En l’espèce, un salarié avait saisi la juridiction prud’homale d’une demande de résiliation de son contrat de travail. Par la suite, il avait été licencié pour faute lourde par son employeur.
Or, au nombre des griefs présents dans la lettre de licenciement, l’employeur avait eu la maladresse de faire référence à l’action en résiliation judiciaire qui avait été engagée précédemment par le salarié, tout en invoquant d’autres motifs à l’appui de ce licenciement.
Les juges du fond ont débouté le salarié de sa demande en nullité du licenciement, en retenant que selon la lettre de licenciement, la décision de rupture du contrat de travail ne reposait pas sur le seul motif que le salarié avait pris l’initiative de saisir le conseil de prud’hommes.
La Cour de cassation ne l’a pas entendu ainsi.
Elle a ainsi estimé en ces termes : « Qu’en statuant ainsi, alors que ce grief, s’il figure en tant que tel dans la lettre de licenciement, est constitutif d’une atteinte à une liberté fondamentale et entraîne à lui seul la nullité du licenciement, la cour d’appel a violé le texte susvisé ».

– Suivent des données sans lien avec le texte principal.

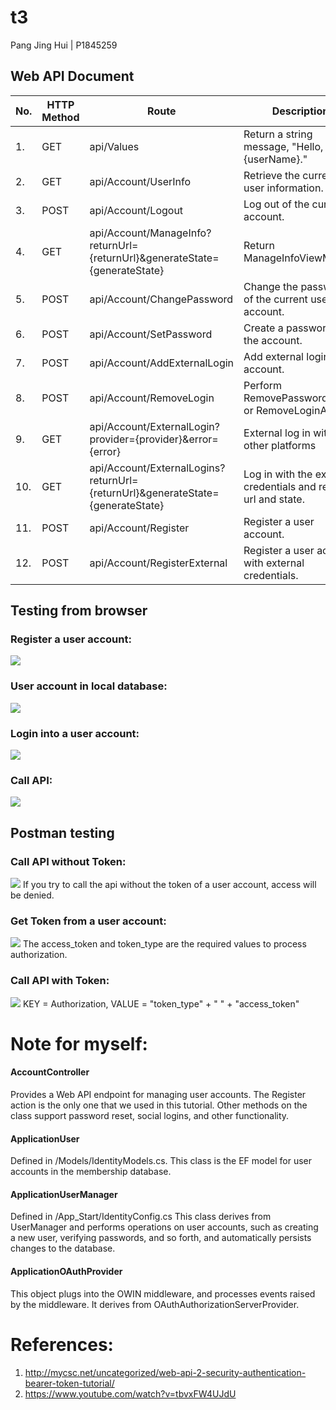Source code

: # t3

Pang Jing Hui | P1845259

## Web API Document
| No. | HTTP Method  | Route | Description |
| ------------- | ------------- | ------------- | ------------- |
| 1. | GET | api/Values | Return a string message, "Hello, {userName}." |
| 2. | GET | api/Account/UserInfo | Retrieve the current user information. |
| 3. | POST | api/Account/Logout	| Log out of the current account. |
| 4. | GET | api/Account/ManageInfo?returnUrl={returnUrl}&generateState={generateState} | Return ManageInfoViewModal |
| 5. | POST | api/Account/ChangePassword | Change the password of the current user account. |
| 6. | POST | api/Account/SetPassword | Create a password for the account. |
| 7. | POST | api/Account/AddExternalLogin | Add external login account. |
| 8. | POST | api/Account/RemoveLogin | Perform RemovePasswordAsync or RemoveLoginAsync |
| 9. | GET | api/Account/ExternalLogin?provider={provider}&error={error} | External log in with other platforms |
| 10. | GET | api/Account/ExternalLogins?returnUrl={returnUrl}&generateState={generateState} | Log in with the external credentials and return url and state. |
| 11. | POST | api/Account/Register | Register a user account. |
| 12. | POST | api/Account/RegisterExternal | Register a user account with external credentials. |

## Testing from browser
### Register a user account:
![](images/reg.png)

### User account in local database:
![](images/db.png)

### Login into a user account:
![](images/log.png)

### Call API:
![](images/call.png)



## Postman testing
### Call API without Token:
![](images/p1.png)
If you try to call the api without the token of a user account, access will be denied.

### Get Token from a user account:
![](images/p2.png)
The access_token and token_type are the required values to process authorization.

### Call API with Token:
![](images/p2.png)
KEY = Authorization, VALUE = "token_type" + " " + "access_token"


# Note for myself:
#### AccountController
Provides a Web API endpoint for managing user accounts. The Register action is the only one that we used in this tutorial. Other methods on the class support password reset, social logins, and other functionality.
#### ApplicationUser
Defined in /Models/IdentityModels.cs. This class is the EF model for user accounts in the membership database.
#### ApplicationUserManager
Defined in /App_Start/IdentityConfig.cs This class derives from UserManager and performs operations on user accounts, such as creating a new user, verifying passwords, and so forth, and automatically persists changes to the database.
#### ApplicationOAuthProvider
This object plugs into the OWIN middleware, and processes events raised by the middleware. It derives from OAuthAuthorizationServerProvider.

# References:
1. http://mycsc.net/uncategorized/web-api-2-security-authentication-bearer-token-tutorial/
2. https://www.youtube.com/watch?v=tbvxFW4UJdU
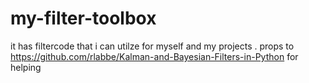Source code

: # my-filter-toolbox
it has filtercode that i can utilze for myself and my projects
. props to https://github.com/rlabbe/Kalman-and-Bayesian-Filters-in-Python for helping
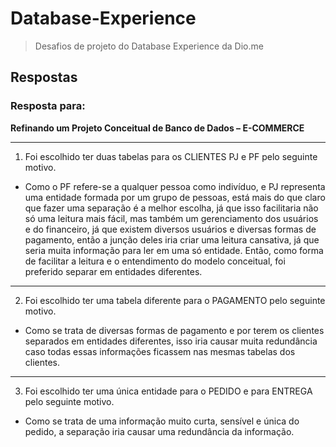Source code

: # Database-Experience
> Desafios de projeto do Database Experience da Dio.me

## Respostas

### Resposta para:
__Refinando um Projeto Conceitual de Banco de Dados – E-COMMERCE__

___

1. Foi escolhido ter duas tabelas para os CLIENTES PJ e PF pelo seguinte motivo.
- Como o PF refere-se a qualquer pessoa como indivíduo, e PJ representa uma entidade formada por um grupo de pessoas, está 
mais do que claro que fazer uma separação é a melhor escolha, já que isso facilitaria não só uma leitura mais fácil, mas também 
um gerenciamento dos usuários e do financeiro, já que existem diversos usuários e diversas formas de pagamento, então a junção
deles iria criar uma leitura cansativa, já que seria muita informação para ler em uma só entidade.
Então, como forma de facilitar a leitura e o entendimento do modelo conceitual, foi preferido separar em entidades diferentes.

___

2. Foi escolhido ter uma tabela diferente para o PAGAMENTO pelo seguinte motivo.
- Como se trata de diversas formas de pagamento e por terem os clientes separados em entidades diferentes, isso iria causar muita
redundância caso todas essas informações ficassem nas mesmas tabelas dos clientes.

___

3. Foi escolhido ter uma única entidade para o PEDIDO e para ENTREGA pelo seguinte motivo.
- Como se trata de uma informação muito curta, sensível e única do pedido, a separação iria causar uma redundância da
informação.

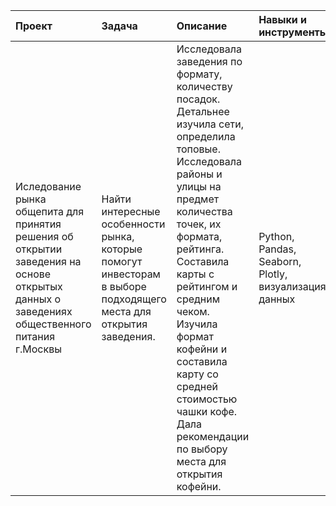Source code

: | Проект | Задача | Описание | Навыки и инструменты |
|:----------|:----------|:----------|:----------|
| Иследование рынка общепита для принятия решения об открытии заведения на основе открытых данных о заведениях общественного питания г.Москвы  | Найти интересные особенности рынка, которые помогут инвесторам в выборе подходящего места для открытия заведения. | Исследовала заведения по формату, количеству посадок. Детальнее изучила сети, определила топовые. Исследовала районы и улицы на предмет количества точек, их формата, рейтинга. Составила карты с рейтингом и средним чеком. Изучила формат кофейни и составила карту со средней стоимостью чашки кофе. Дала рекомендации по выбору места для открытия кофейни.  |Python, Pandas, Seaborn, Plotly, визуализация данных
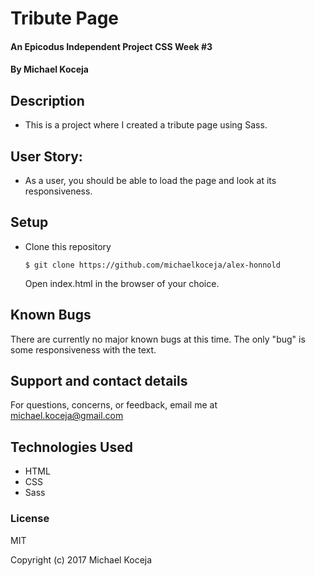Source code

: # Tribute Page

#### An Epicodus Independent Project CSS Week #3

#### By Michael Koceja

## Description

* This is a project where I created a tribute page using Sass.

## User Story:

* As a user, you should be able to load the page and look at its responsiveness.

## Setup

* Clone this repository

  `$ git clone https://github.com/michaelkoceja/alex-honnold`

  Open index.html in the browser of your choice.

## Known Bugs

There are currently no major known bugs at this time. The only "bug" is some responsiveness with the text.

## Support and contact details

For questions, concerns, or feedback, email me at michael.koceja@gmail.com

## Technologies Used

* HTML
* CSS
* Sass

### License

MIT

Copyright (c) 2017 Michael Koceja
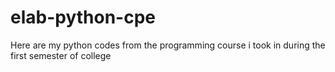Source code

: # elab-python-cpe
Here are my python codes from the programming course i took in during the first semester of college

Autrement dit, le fait pour l’employeur d’avoir – dans la lettre de licenciement – reproché au salarié d’avoir saisi la juridiction prud’homale d’une action en résiliation judiciaire constitue une atteinte à une liberté fondamentale, à savoir la liberté d’agir en justice fondée sur l’article 6§1 de la Convention EDH.
Mécaniquement, une telle atteinte justifie alors l’annulation du licenciement prononcé par l’employeur.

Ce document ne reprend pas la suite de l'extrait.